Read the data, and whenever a line holds the word "begin", report that line.

--- Provided material ---

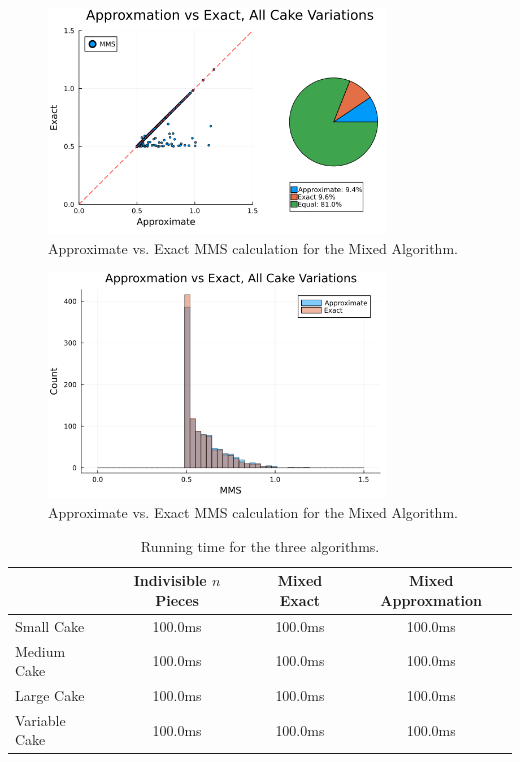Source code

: \begin{figure}
    \centering
    \includegraphics[width=0.8\textwidth]{assets/plots/scatter_approximate_vs_exact.png}
    \caption{Approximate vs. Exact MMS calculation for the Mixed Algorithm.}
    \label{fig:scatter_approximate_vs_exact}
\end{figure}
\begin{figure}
    \centering
    \includegraphics[width=0.8\textwidth]{assets/plots/histogram_approximate_vs_exact.png}
    \caption{Approximate vs. Exact MMS calculation for the Mixed Algorithm.}
    \label{fig:histogram_approximate_vs_exact}
\end{figure}


\begin{table}[h]
    \centering
    \caption{Running time for the three algorithms.}
    \label{tab:running_time}
    \begin{tabular}{|l|ccc|}
        \hline
                      & Indivisible $n$ Pieces & Mixed Exact & Mixed Approxmation \\
        \hline
        Small Cake    & 100.0ms                & 100.0ms     & 100.0ms            \\
        Medium Cake   & 100.0ms                & 100.0ms     & 100.0ms            \\
        Large Cake    & 100.0ms                & 100.0ms     & 100.0ms            \\
        Variable Cake & 100.0ms                & 100.0ms     & 100.0ms            \\
        \hline
    \end{tabular}
\end{table}


\clearpage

---

■ Solution to this task:
: \begin{figure}
\begin{figure}
\begin{table}[h]
    \begin{tabular}{|l|ccc|}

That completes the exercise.